**EXERCISE REQUIREMENTS:**
Transcribe the records below from the first line to the line that includes "## Introduction", inclusive, and omit the pictures.

**SOURCE MATERIAL:**
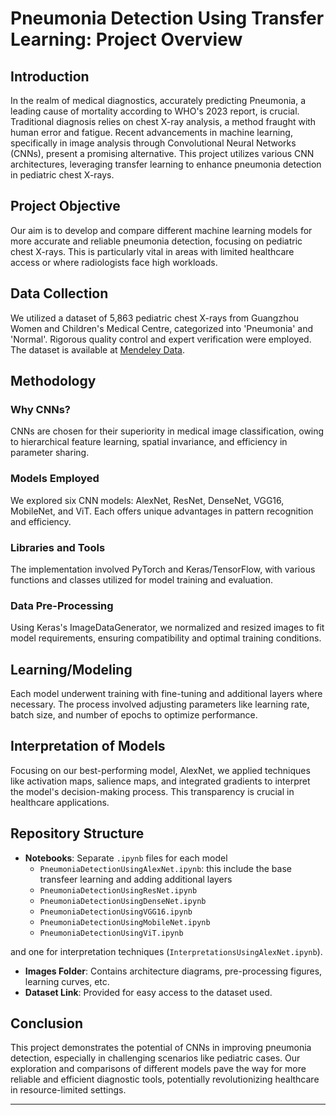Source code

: # Pneumonia Detection Using Transfer Learning: Project Overview

## Introduction
In the realm of medical diagnostics, accurately predicting Pneumonia, a leading cause of mortality according to WHO's 2023 report, is crucial. Traditional diagnosis relies on chest X-ray analysis, a method fraught with human error and fatigue. Recent advancements in machine learning, specifically in image analysis through Convolutional Neural Networks (CNNs), present a promising alternative. This project utilizes various CNN architectures, leveraging transfer learning to enhance pneumonia detection in pediatric chest X-rays.

## Project Objective
Our aim is to develop and compare different machine learning models for more accurate and reliable pneumonia detection, focusing on pediatric chest X-rays. This is particularly vital in areas with limited healthcare access or where radiologists face high workloads.

## Data Collection
We utilized a dataset of 5,863 pediatric chest X-rays from Guangzhou Women and Children's Medical Centre, categorized into 'Pneumonia' and 'Normal'. Rigorous quality control and expert verification were employed. The dataset is available at [Mendeley Data](https://data.mendeley.com/datasets/rscbjbr9sj/2).

## Methodology
### Why CNNs?
CNNs are chosen for their superiority in medical image classification, owing to hierarchical feature learning, spatial invariance, and efficiency in parameter sharing.

### Models Employed
We explored six CNN models: AlexNet, ResNet, DenseNet, VGG16, MobileNet, and ViT. Each offers unique advantages in pattern recognition and efficiency.

### Libraries and Tools
The implementation involved PyTorch and Keras/TensorFlow, with various functions and classes utilized for model training and evaluation.

### Data Pre-Processing
Using Keras's ImageDataGenerator, we normalized and resized images to fit model requirements, ensuring compatibility and optimal training conditions.

## Learning/Modeling
Each model underwent training with fine-tuning and additional layers where necessary. The process involved adjusting parameters like learning rate, batch size, and number of epochs to optimize performance.

## Interpretation of Models
Focusing on our best-performing model, AlexNet, we applied techniques like activation maps, salience maps, and integrated gradients to interpret the model's decision-making process. This transparency is crucial in healthcare applications.

## Repository Structure
- **Notebooks**: Separate `.ipynb` files for each model
  - `PneumoniaDetectionUsingAlexNet.ipynb`: this include the base transfeer learning and adding additional layers
  - `PneumoniaDetectionUsingResNet.ipynb`
  - `PneumoniaDetectionUsingDenseNet.ipynb`
  - `PneumoniaDetectionUsingVGG16.ipynb`
  - `PneumoniaDetectionUsingMobileNet.ipynb`
  - `PneumoniaDetectionUsingViT.ipynb`
    
and one for interpretation techniques (`InterpretationsUsingAlexNet.ipynb`).
- **Images Folder**: Contains architecture diagrams, pre-processing figures, learning curves, etc.
- **Dataset Link**: Provided for easy access to the dataset used.

## Conclusion
This project demonstrates the potential of CNNs in improving pneumonia detection, especially in challenging scenarios like pediatric cases. Our exploration and comparisons of different models pave the way for more reliable and efficient diagnostic tools, potentially revolutionizing healthcare in resource-limited settings.

---

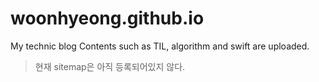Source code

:# woonhyeong.github.io
My technic blog
Contents such as TIL, algorithm and swift are uploaded.  
> 현재 sitemap은 아직 등록되어있지 않다.
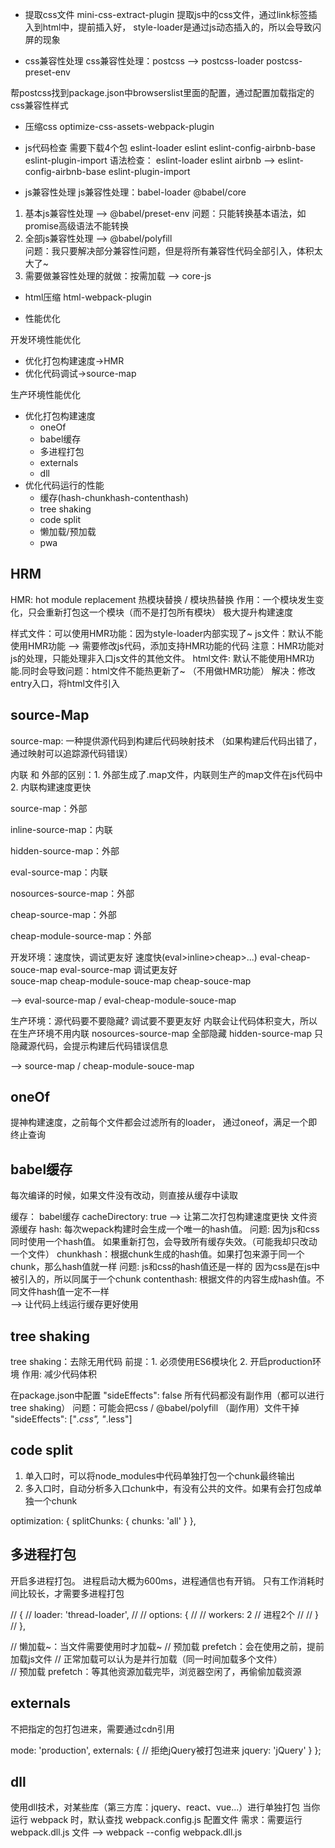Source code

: - 提取css文件
mini-css-extract-plugin 提取js中的css文件，通过link标签插入到html中，提前插入好，
style-loader是通过js动态插入的，所以会导致闪屏的现象

- css兼容性处理
css兼容性处理：postcss --> postcss-loader postcss-preset-env

帮postcss找到package.json中browserslist里面的配置，通过配置加载指定的css兼容性样式


- 压缩css
optimize-css-assets-webpack-plugin

- js代码检查
需要下载4个包 eslint-loader  eslint  eslint-config-airbnb-base  eslint-plugin-import
语法检查： eslint-loader  eslint
airbnb --> eslint-config-airbnb-base  eslint-plugin-import

- js兼容性处理
js兼容性处理：babel-loader @babel/core 
1. 基本js兼容性处理 --> @babel/preset-env
    问题：只能转换基本语法，如promise高级语法不能转换
2. 全部js兼容性处理 --> @babel/polyfill  
    问题：我只要解决部分兼容性问题，但是将所有兼容性代码全部引入，体积太大了~
3. 需要做兼容性处理的就做：按需加载  --> core-js

- html压缩
html-webpack-plugin


- 性能优化

开发环境性能优化
* 优化打包构建速度->HMR
* 优化代码调试->source-map

生产环境性能优化
* 优化打包构建速度
  * oneOf
  * babel缓存
  * 多进程打包
  * externals
  * dll
* 优化代码运行的性能
  * 缓存(hash-chunkhash-contenthash)
  * tree shaking
  * code split
  * 懒加载/预加载
  * pwa

## HRM

HMR: hot module replacement 热模块替换 / 模块热替换
作用：一个模块发生变化，只会重新打包这一个模块（而不是打包所有模块） 
  极大提升构建速度
  
  样式文件：可以使用HMR功能：因为style-loader内部实现了~
  js文件：默认不能使用HMR功能 --> 需要修改js代码，添加支持HMR功能的代码
    注意：HMR功能对js的处理，只能处理非入口js文件的其他文件。
  html文件: 默认不能使用HMR功能.同时会导致问题：html文件不能热更新了~ （不用做HMR功能）
    解决：修改entry入口，将html文件引入


## source-Map

source-map: 一种提供源代码到构建后代码映射技术 （如果构建后代码出错了，通过映射可以追踪源代码错误）

内联 和 外部的区别：1. 外部生成了.map文件，内联则生产的map文件在js代码中 2. 内联构建速度更快


source-map：外部

inline-source-map：内联

hidden-source-map：外部

eval-source-map：内联

nosources-source-map：外部

cheap-source-map：外部

cheap-module-source-map：外部



开发环境：速度快，调试更友好
  速度快(eval>inline>cheap>...)
    eval-cheap-souce-map
    eval-source-map
  调试更友好  
    souce-map
    cheap-module-souce-map
    cheap-souce-map

  --> eval-source-map  / eval-cheap-module-souce-map

生产环境：源代码要不要隐藏? 调试要不要更友好
  内联会让代码体积变大，所以在生产环境不用内联
  nosources-source-map 全部隐藏
  hidden-source-map 只隐藏源代码，会提示构建后代码错误信息

  --> source-map / cheap-module-souce-map



## oneOf
提神构建速度，之前每个文件都会过滤所有的loader， 通过oneof，满足一个即终止查询


## babel缓存
每次编译的时候，如果文件没有改动，则直接从缓存中读取

缓存：
    babel缓存
      cacheDirectory: true
      --> 让第二次打包构建速度更快
    文件资源缓存
      hash: 每次wepack构建时会生成一个唯一的hash值。
        问题: 因为js和css同时使用一个hash值。
          如果重新打包，会导致所有缓存失效。（可能我却只改动一个文件）
      chunkhash：根据chunk生成的hash值。如果打包来源于同一个chunk，那么hash值就一样
        问题: js和css的hash值还是一样的
          因为css是在js中被引入的，所以同属于一个chunk
      contenthash: 根据文件的内容生成hash值。不同文件hash值一定不一样    
      --> 让代码上线运行缓存更好使用


## tree shaking

tree shaking：去除无用代码
前提：1. 必须使用ES6模块化  2. 开启production环境
作用: 减少代码体积

在package.json中配置 
"sideEffects": false 所有代码都没有副作用（都可以进行tree shaking）
问题：可能会把css / @babel/polyfill （副作用）文件干掉
"sideEffects": ["*.css", "*.less"]


## code split

1. 单入口时，可以将node_modules中代码单独打包一个chunk最终输出
2. 多入口时，自动分析多入口chunk中，有没有公共的文件。如果有会打包成单独一个chunk

  optimization: {
    splitChunks: {
      chunks: 'all'
    }
  },



## 多进程打包

开启多进程打包。 
进程启动大概为600ms，进程通信也有开销。
只有工作消耗时间比较长，才需要多进程打包

// {
//   loader: 'thread-loader',
//   // options: {
//   //   workers: 2 // 进程2个
//   // }
// },

// 懒加载~：当文件需要使用时才加载~
// 预加载 prefetch：会在使用之前，提前加载js文件 
// 正常加载可以认为是并行加载（同一时间加载多个文件）  
// 预加载 prefetch：等其他资源加载完毕，浏览器空闲了，再偷偷加载资源


## externals

不把指定的包打包进来，需要通过cdn引用


mode: 'production',
  externals: {
    // 拒绝jQuery被打包进来
    jquery: 'jQuery'
  }
};


## dll

 使用dll技术，对某些库（第三方库：jquery、react、vue...）进行单独打包
    当你运行 webpack 时，默认查找 webpack.config.js 配置文件
    需求：需要运行 webpack.dll.js 文件
      --> webpack --config webpack.dll.js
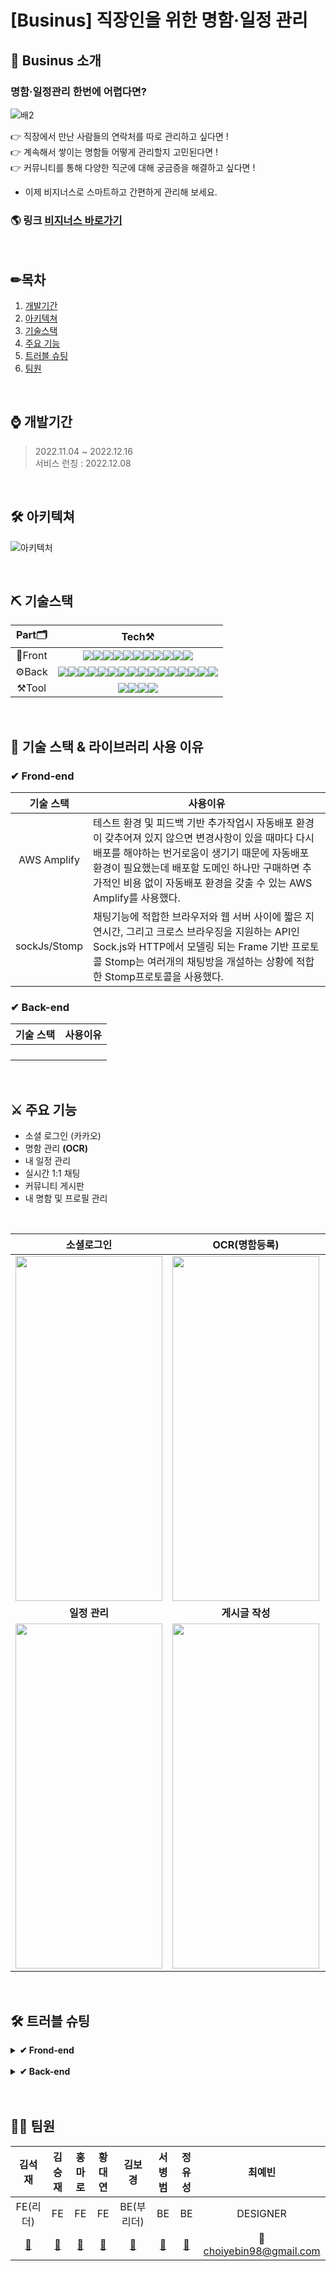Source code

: 
# [Businus] 직장인을 위한 명함·일정 관리

## 🎉 Businus 소개

### 명함·일정관리 한번에 어렵다면?
![배2](https://user-images.githubusercontent.com/80233565/207816259-4a163362-0aee-4403-8d6f-6a049b169c39.png)

👉 직장에서 만난 사람들의 연락처를 따로 관리하고 싶다면 ! </br>
👉 계속해서 쌓이는 명함들 어떻게 관리할지 고민된다면 ! </br>
👉 커뮤니티를 통해 다양한 직군에 대해 궁금증을 해결하고 싶다면 ! </br>

- 이제 비지너스로 스마트하고 간편하게 관리해 보세요.

### 🌎 링크 [비지너스 바로가기](https://www.businus2.com)


<br>

## ✏목차
1. [개발기간](#-개발기간)
2. [아키텍쳐](#-아키텍쳐)
3. [기술스택](#-기술스택)
4. [주요 기능](#-주요-기능)
5. [트러블 슈팅](#-트러블-슈팅)
6. [팀원](#-팀원)

<br>



## ⌚ 개발기간
> 2022.11.04 ~ 2022.12.16<br>
> 서비스 런칭 : 2022.12.08

<br>

## 🛠 아키텍쳐
![아키텍처](https://user-images.githubusercontent.com/80233565/207819747-936b4d0c-5221-4d5b-950b-7ae2095f2420.JPG)


<br>


## ⛏ 기술스택
|Part🗂|Tech⚒️|
|:---:|:---:|
|🌅Front|<img  src="https://img.shields.io/badge/react-61DAFB?style=for-the-badge&logo=react&logoColor=black"/><img  src="https://img.shields.io/badge/React%20Hook%20Form-%23EC5990.svg?style=for-the-badge&logo=reacthookform&logoColor=white"/><img  src="https://img.shields.io/badge/Redux Toolkit-764ABC?style=for-the-badge&logo=Redux&logoColor=white"/><img  src="https://img.shields.io/badge/Axios-5A29E4?style=for-the-badge&logo=axios&logoColor=white"/><img  src="https://img.shields.io/badge/styled-components-DB7093?style=for-the-badge&logo=styled-components&logoColor=white"><img  src="https://img.shields.io/badge/React Router-CA4245?style=for-the-badge&logo=React Router&logoColor=white"><img  src="https://img.shields.io/badge/JavaScript-F7DF1E?style=for-the-badge&logo=JavaScript&logoColor=black"><img  src="https://img.shields.io/badge/KAKAO DEVELOPERS-FFCD00?style=for-the-badge&logo=KAKAO&logoColor=black"><img  src="https://img.shields.io/badge/STOMP-blue?style=for-the-badge&logo=StompJs&logoColor=white"><img  src="https://img.shields.io/badge/SOCKJS-navy?style=for-the-badge&logo=sockJS&logoColor=white"><img  src="https://img.shields.io/badge/AWS Amplify-FF9900?style=for-the-badge&logo=AWS Amplify&logoColor=white">|
|⚙️Back|<img  src="https://img.shields.io/badge/Amazon EC2-FF9900?style=for-the-badge&logo=Amazon EC2&logoColor=white"><img  src="https://img.shields.io/badge/Route53-FF9900?style=for-the-badge&logo=Route53&logoColor=white"><img  src="https://img.shields.io/badge/SSL-006600?style=for-the-badge&logo=white"><img  src="https://img.shields.io/badge/Spring-6DB33F?style=for-the-badge&logo=Spring&logoColor=white"><img  src="https://img.shields.io/badge/Spring Boot-6DB33F?style=for-the-badge&logo=Spring Boot&logoColor=white"><img  src="https://img.shields.io/badge/Spring Batch-6DB33F?style=for-the-badge&logo=white"><img  src="https://img.shields.io/badge/Spring_Security-6DB33F?style=for-the-badge&logo=Spring-Security&logoColor=white"><img  src="https://img.shields.io/badge/Swagger-85EA2D?style=for-the-badge&logo=Swagger&logoColor=white"><img  src="https://img.shields.io/badge/JWT-000000?style=for-the-badge&logo=JSON%20web%20tokens&logoColor=white"><img  src="https://img.shields.io/badge/Redis-DC382D?style=for-the-badge&logo=Redis&logoColor=white"><img  src="https://img.shields.io/badge/OCR-099DFD?style=for-the-badge&logo=S&logoColor=white"><img  src="https://img.shields.io/badge/Cloud Vision API-4285F4?style=for-the-badge&logo=S&logoColor=white"><img  src="https://img.shields.io/badge/Google Storage-4285F4?style=for-the-badge&logo=Google&logoColor=white"><img  src="https://img.shields.io/badge/JPA-0ABF53?style=for-the-badge&logo=S&logoColor=white"><img  src="https://img.shields.io/badge/AWS Rds-527FFF?style=for-the-badge&logo=Amazon RDS&logoColor=white"><img  src="https://img.shields.io/badge/MySQL-4479A1?style=for-the-badge&logo=MySQL&logoColor=white">|
|⚒️Tool|<img src="https://img.shields.io/badge/VSCODE-007ACC?style=for-the-badge&logo=visualstudiocode&logoColor=white"/><img src="https://img.shields.io/badge/FileZilla-BF0000?style=for-the-badge&logo=filezilla&logoColor=white"/><img src="https://img.shields.io/badge/Git-F05032?style=for-the-badge&logo=git&logoColor=white"/><img src="https://img.shields.io/badge/Github-181717?style=for-the-badge&logo=github&logoColor=white"/>|


<br>

## 📝 기술 스택 & 라이브러리 사용 이유
### ✔ Frond-end
| **기술 스택** | **사용이유** |
|:---:|---|
|AWS Amplify|테스트 환경 및 피드백 기반 추가작업시 자동배포 환경이 갖추어져 있지 않으면 변경사항이 있을 때마다 다시 배포를 해야하는 번거로움이 생기기 때문에 자동배포 환경이 필요했는데 배포할 도메인 하나만 구매하면 추가적인 비용 없이 자동배포 환경을 갖출 수 있는 AWS Amplify를 사용했다.|
|sockJs/Stomp|채팅기능에 적합한 브라우저와 웹 서버 사이에 짧은 지연시간, 그리고 크로스 브라우징을 지원하는 API인 Sock.js와 HTTP에서 모델링 되는 Frame 기반 프로토콜 Stomp는 여러개의 채팅방을 개설하는 상황에 적합한 Stomp프로토콜을 사용했다.|
### ✔ Back-end
| **기술 스택** | **사용이유** |
|:---:|:---:|
|||
|||
|||
|||


<br>

## ⚔ 주요 기능
- 소셜 로그인 (카카오)
- 명함 관리 <b>(OCR)</b>
- 내 일정 관리
- 실시간 1:1 채팅
- 커뮤니티 게시판
- 내 명함 및 프로필 관리

<br>

| **소셜로그인** | **OCR(명함등록)** | **명함 내보내기** |
| :---: | :---: | :---: |
| <img src="https://user-images.githubusercontent.com/108118743/207930970-7ba8139d-9cb6-4eb9-a1fe-6e5c48e237fa.gif" width="235" height="552" /> | <img src ="https://user-images.githubusercontent.com/108118743/207920769-21161eb1-ec76-4ee1-a285-299d4b4bfaa4.gif" width="235" height="552" /> | <img src ="https://user-images.githubusercontent.com/108118743/207920813-7f34f6ae-2a90-4ccf-9152-c19634afa87c.gif" width="235" height="552" />
| **일정 관리** | **게시글 작성** | **실시간 채팅** |
| <img src ="https://user-images.githubusercontent.com/108118743/207920856-2f4c59e6-5b80-4455-b639-f6f46a7988f8.gif" width="235" height="552" /> | <img src ="https://user-images.githubusercontent.com/108118743/207922603-412bcb5f-066f-4a4d-b69c-49fef24ec968.gif" width="235" height="552" /> | <img src ="https://user-images.githubusercontent.com/108118743/207922675-a10284c9-c647-4992-9bb0-a792beac87ed.gif" width="235" height="552" /> |

<br>



## 🛠 트러블 슈팅
<details>
<summary><b>✔ Frond-end</b></summary>
<br>
<details>
<summary> 화면 새로고침이나 전환 시 랜더링 이슈</summary>
<div markdown="1"></br>
<span style="color:Red"> <b>이슈 사항</b></span></br>
1.페이지 렌더링시 useSelector로 불러오는 값이 undefined, map함수를 사용해 화면에 보여주는 경우 에러가 발생
</br></br>
<span style="color:Red"> <b>문제 해결</b></span></br>
1.initialState 기본 값 설정</br>
2.삼항연사자 혹은 if문으로 undefined일 때의 조건을 걸어줌</br>

![트러블슈팅1](https://user-images.githubusercontent.com/80233565/207854388-39466131-68cc-40f2-90e8-179e5f8b2327.JPG)</br>
3.reducer에서 서버와 통신 후에 fulfill되는 data형태 확인 </br>
![트러블슈팅1-1](https://user-images.githubusercontent.com/80233565/207853952-322aa604-570d-42f3-af37-1186ab3d821a.JPG)

</div>
</details>

<details>
<summary> 커뮤니티 렌더링 이슈</summary>
<div markdown="2"></br>
<span style="color:Red"> <b>이슈 사항</b></span></br>
1.게시글 등록/수정/삭제시 화면에 바로 렌더링 되지 않는 이슈</br>
2.커뮤니티 상세조회 후 뒤로가기를 눌렀을 때 화면에 불필요한 내용들이 잠깐 렌더링 되는 이슈
</br></br>
<span style="color:Red"> <b>문제 해결</b></span>
</br>
1.initialState의 isLoading과 useEffect를 활용</br>
2.loading이라는 상태를 만들고 상태변경시 LoadingPage를 return </br>

![트러블슈팅2](https://user-images.githubusercontent.com/80233565/207856899-47122276-3832-49ba-a165-2a2f26425e67.JPG)


</div>
</details>

<details>
<summary> InvalidStateError: The connection has not been established yet </summary>
<div markdown="3"></br>
<span style="color:Red"> <b>이슈 사항</b></span></br>
1.게시글에서 채팅페이지로 이동 후 websocket connect보다 subscribe가 먼저 진행되는 이슈가 발생하여 TypeError도 함께 발생하였다.</br>
</br>
<span style="color:Red"> <b>문제 해결</b></span></br>
1.웹소켓 커넥션 상태를 이용해 웹소켓의 상태가 1일 경우 즉 연결이 성립되고 통신중인 상태일 때 subscribe가 실행되도 구독이 되도록 해보았지만 변함은 없었다.</br>
2.페이지 이동후 마운트 될 때 connect보다 subscirbe가 나중에 진행되도록 setTimeout을 설정하여 해결</br>
(navigate를 먼저 할당하여 해결이 가능하지만 안정적인 작동을 위해 setTimeout 지정)</br>
  
![트러블3](https://user-images.githubusercontent.com/80233565/207860453-e387c826-75c7-4ac6-b19c-5d445b8ca162.JPG)


</div>

</details>
</details>

<br>

<details>
<summary><b>✔ Back-end</b></summary>
<br>
<details>
<summary>제목</summary>
<div markdown="1"></br>
<span style="color:Red"> <b>이슈 사항</b></span></br>
1.
</br></br>
<span style="color:Red"> <b>문제 해결</b></span></br>
1.</br>
2.</br>
3.</br>
</div>
</details>

<details>
<summary>제목</summary>
<div markdown="1"></br>
<span style="color:Red"> <b>이슈 사항</b></span></br>
1.
</br></br>
<span style="color:Red"> <b>문제 해결</b></span></br>
1.</br>
2.</br>
3.</br>
</div>
</details>

<details>
<summary>제목</summary>
<div markdown="1"></br>
<span style="color:Red"> <b>이슈 사항</b></span></br>
1.
</br></br>
<span style="color:Red"> <b>문제 해결</b></span></br>
1.</br>
2.</br>
3.</br>
</div>
</details>
</details>

<br>
<br>



## 🤸🏻‍ 팀원

| 김석재 | 김승재  | 홍마로  | 황대연 | 김보경 | 서병범 | 정유성 | 최예빈 |
|:--:|:--:|:--:|:--:|:--:|:--:|:--:|:--:|
| FE(리더) | FE | FE | FE | BE(부리더) | BE | BE | DESIGNER |
| [🔗](https://github.com/ssssssg-hub) |[🔗](https://github.com/andamiro98) |[🔗](https://github.com/formaro) |[🔗](https://github.com/dyhwnag) |[🔗](https://github.com/kimbokyung1220) | [🔗](https://github.com/ByeongbumSeo)| [🔗](https://github.com/yusung4612) | 📧 choiyebin98@gmail.com |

**REPLY TO THE TASK:**
Source code

: # Pneumonia Detection Using Transfer Learning: Project Overview

## Introduction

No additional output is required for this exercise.